[Rendered images with source text]
[Start of section]

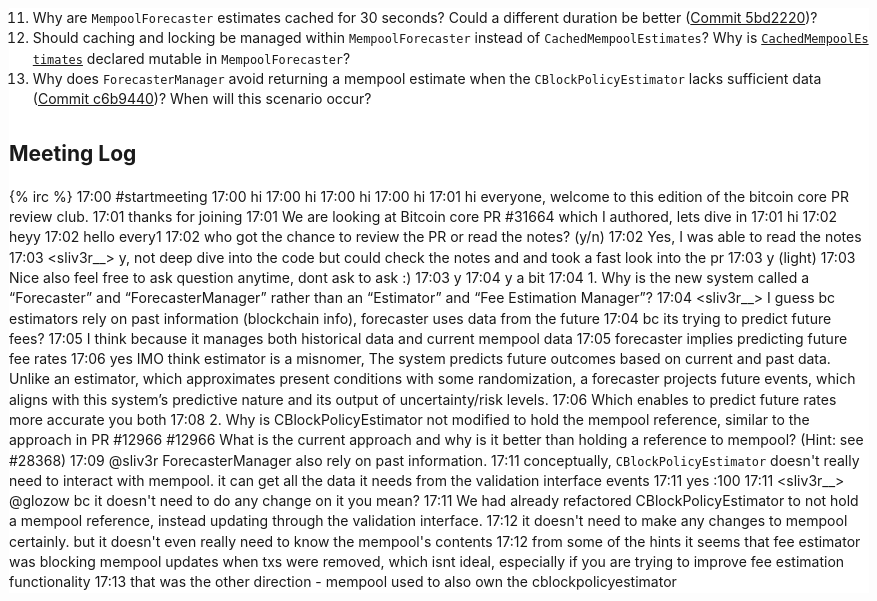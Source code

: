 11. Why are `MempoolForecaster` estimates cached for 30 seconds? Could a different duration be better ([Commit 5bd2220](https://github.com/bitcoin-core-review-club/bitcoin/commit/5bd2220422af02b20cb94dcd4c0e2c38e0284952))?
12. Should caching and locking be managed within `MempoolForecaster` instead of `CachedMempoolEstimates`? Why is [`CachedMempoolEstimates`](https://github.com/bitcoin-core-review-club/bitcoin/blob/c6b94403bf9d5bf4fe9d5e5360b3d2c30a430d69/src/policy/fees/mempool_forecaster.h#L90) declared mutable in `MempoolForecaster`? 
13. Why does `ForecasterManager` avoid returning a mempool estimate when the `CBlockPolicyEstimator` lacks sufficient data ([Commit c6b9440](https://github.com/bitcoin-core-review-club/bitcoin/commit/c6b94403bf9d5bf4fe9d5e5360b3d2c30a430d69))? When will this scenario occur?



## Meeting Log

{% irc %}
17:00 <abubakarsadiq> #startmeeting
17:00 <glozow> hi
17:00 <dzxzg> hi
17:00 <Musa> hi
17:00 <sipa> hi
17:01 <abubakarsadiq> hi everyone, welcome to this edition of the bitcoin core PR review club.
17:01 <abubakarsadiq> thanks for joining
17:01 <abubakarsadiq> We are looking at Bitcoin core PR #31664 which I authored, lets dive in
17:01 <adys> hi
17:02 <monlovesmango> heyy
17:02 <effexzi> hello every1
17:02 <abubakarsadiq> who got the chance to review the PR or read the notes? (y/n) 
17:02 <Musa> Yes, I was able to read the notes
17:03 <sliv3r__> y, not deep dive into the code but could check the notes and and took a fast look into the pr
17:03 <dzxzg> y (light)
17:03 <abubakarsadiq> Nice also feel free to ask question anytime, dont ask to ask :)
17:03 <oxfrank> y
17:04 <monlovesmango> y a bit
17:04 <abubakarsadiq> 1. Why is the new system called a “Forecaster” and “ForecasterManager” rather than an “Estimator” and “Fee Estimation Manager”?
17:04 <sliv3r__> I guess bc estimators rely on past information (blockchain info), forecaster uses data from the future
17:04 <monlovesmango> bc its trying to predict future fees?
17:05 <Musa> I think because it manages both historical data and current mempool data
17:05 <oxfrank> forecaster implies predicting future fee rates
17:06 <abubakarsadiq> yes  IMO think estimator is a misnomer,  The system predicts future outcomes based on current and past data. Unlike an estimator, which approximates present conditions with some randomization, a forecaster projects future events, which aligns with this system’s predictive nature and its output of uncertainty/risk levels.
17:06 <Musa> Which enables to predict future rates more accurate you both
17:08 <abubakarsadiq> 2. Why is CBlockPolicyEstimator not modified to hold the mempool reference, similar to the approach in PR #12966 #12966 What is the current approach and why is it better than holding a reference to mempool? (Hint: see #28368)
17:09 <abubakarsadiq> @sliv3r ForecasterManager also rely on past information.
17:11 <glozow> conceptually, `CBlockPolicyEstimator` doesn't really need to interact with mempool. it can get all the data it needs from the validation interface events
17:11 <abubakarsadiq> yes :100
17:11 <sliv3r__> @glozow bc it doesn't need to do any change on it you mean?
17:11 <abubakarsadiq> We had already refactored CBlockPolicyEstimator to not hold a mempool reference, instead updating through the validation interface.
17:12 <glozow> it doesn't need to make any changes to mempool certainly. but it doesn't even really need to know the mempool's contents
17:12 <monlovesmango> from some of the hints it seems that fee estimator was blocking mempool updates when txs were removed, which isnt ideal, especially if you are trying to improve fee estimation functionality
17:13 <glozow> that was the other direction - mempool used to also own the cblockpolicyestimator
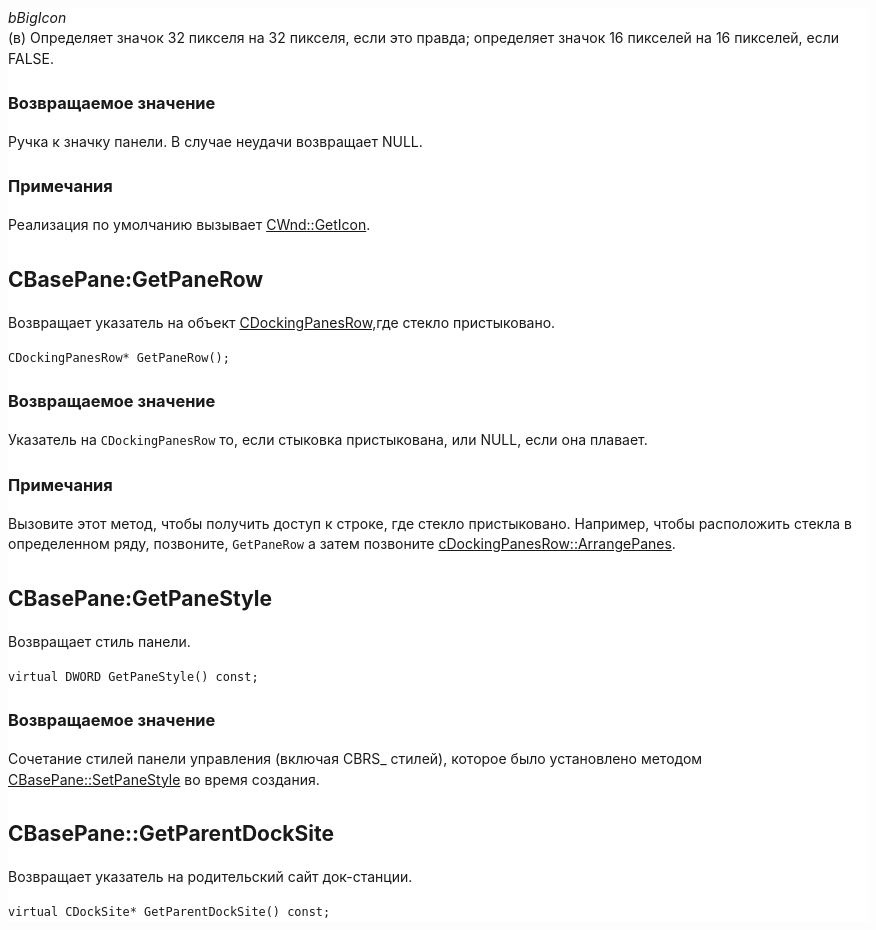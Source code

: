 *bBigIcon*<br/>
(в) Определяет значок 32 пикселя на 32 пикселя, если это правда; определяет значок 16 пикселей на 16 пикселей, если FALSE.

### <a name="return-value"></a>Возвращаемое значение

Ручка к значку панели. В случае неудачи возвращает NULL.

### <a name="remarks"></a>Примечания

Реализация по умолчанию вызывает [CWnd::GetIcon](../../mfc/reference/cwnd-class.md#geticon).

## <a name="cbasepanegetpanerow"></a><a name="getpanerow"></a>CBasePane:GetPaneRow

Возвращает указатель на объект [CDockingPanesRow,](../../mfc/reference/cdockingpanesrow-class.md)где стекло пристыковано.

```
CDockingPanesRow* GetPaneRow();
```

### <a name="return-value"></a>Возвращаемое значение

Указатель на `CDockingPanesRow` то, если стыковка пристыкована, или NULL, если она плавает.

### <a name="remarks"></a>Примечания

Вызовите этот метод, чтобы получить доступ к строке, где стекло пристыковано. Например, чтобы расположить стекла в определенном ряду, позвоните, `GetPaneRow` а затем позвоните [cDockingPanesRow::ArrangePanes](../../mfc/reference/cdockingpanesrow-class.md#arrangepanes).

## <a name="cbasepanegetpanestyle"></a><a name="getpanestyle"></a>CBasePane:GetPaneStyle

Возвращает стиль панели.

```
virtual DWORD GetPaneStyle() const;
```

### <a name="return-value"></a>Возвращаемое значение

Сочетание стилей панели управления (включая CBRS_ стилей), которое было установлено методом [CBasePane::SetPaneStyle](#setpanestyle) во время создания.

## <a name="cbasepanegetparentdocksite"></a><a name="getparentdocksite"></a>CBasePane::GetParentDockSite

Возвращает указатель на родительский сайт док-станции.

```
virtual CDockSite* GetParentDockSite() const;
```
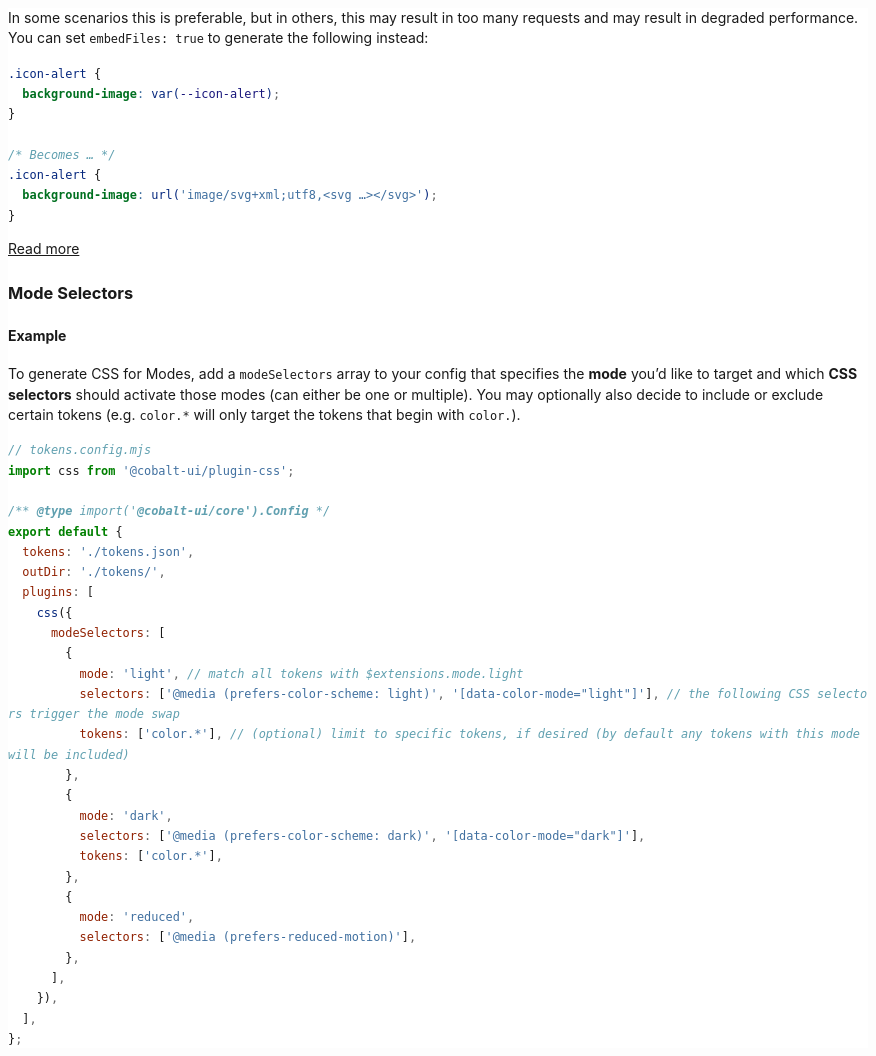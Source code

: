 In some scenarios this is preferable, but in others, this may result in too many requests and may result in degraded performance. You can set `embedFiles: true` to generate the following instead:

```css
.icon-alert {
  background-image: var(--icon-alert);
}

/* Becomes … */
.icon-alert {
  background-image: url('image/svg+xml;utf8,<svg …></svg>');
}
```

[Read more](https://css-tricks.com/data-uris/)

### Mode Selectors

#### Example

To generate CSS for Modes, add a `modeSelectors` array to your config that specifies the **mode** you’d like to target and which **CSS selectors** should activate those modes (can either be one or multiple). You may optionally also decide to include or exclude certain tokens (e.g. `color.*` will only target the tokens that begin with `color.`).

```js
// tokens.config.mjs
import css from '@cobalt-ui/plugin-css';

/** @type import('@cobalt-ui/core').Config */
export default {
  tokens: './tokens.json',
  outDir: './tokens/',
  plugins: [
    css({
      modeSelectors: [
        {
          mode: 'light', // match all tokens with $extensions.mode.light
          selectors: ['@media (prefers-color-scheme: light)', '[data-color-mode="light"]'], // the following CSS selectors trigger the mode swap
          tokens: ['color.*'], // (optional) limit to specific tokens, if desired (by default any tokens with this mode will be included)
        },
        {
          mode: 'dark',
          selectors: ['@media (prefers-color-scheme: dark)', '[data-color-mode="dark"]'],
          tokens: ['color.*'],
        },
        {
          mode: 'reduced',
          selectors: ['@media (prefers-reduced-motion)'],
        },
      ],
    }),
  ],
};
```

[End of section]

TRY IT
Please find how many lines of the entries above include the string "const", giving the number and nothing else.

SOLUTION TO THE EXERCISE
2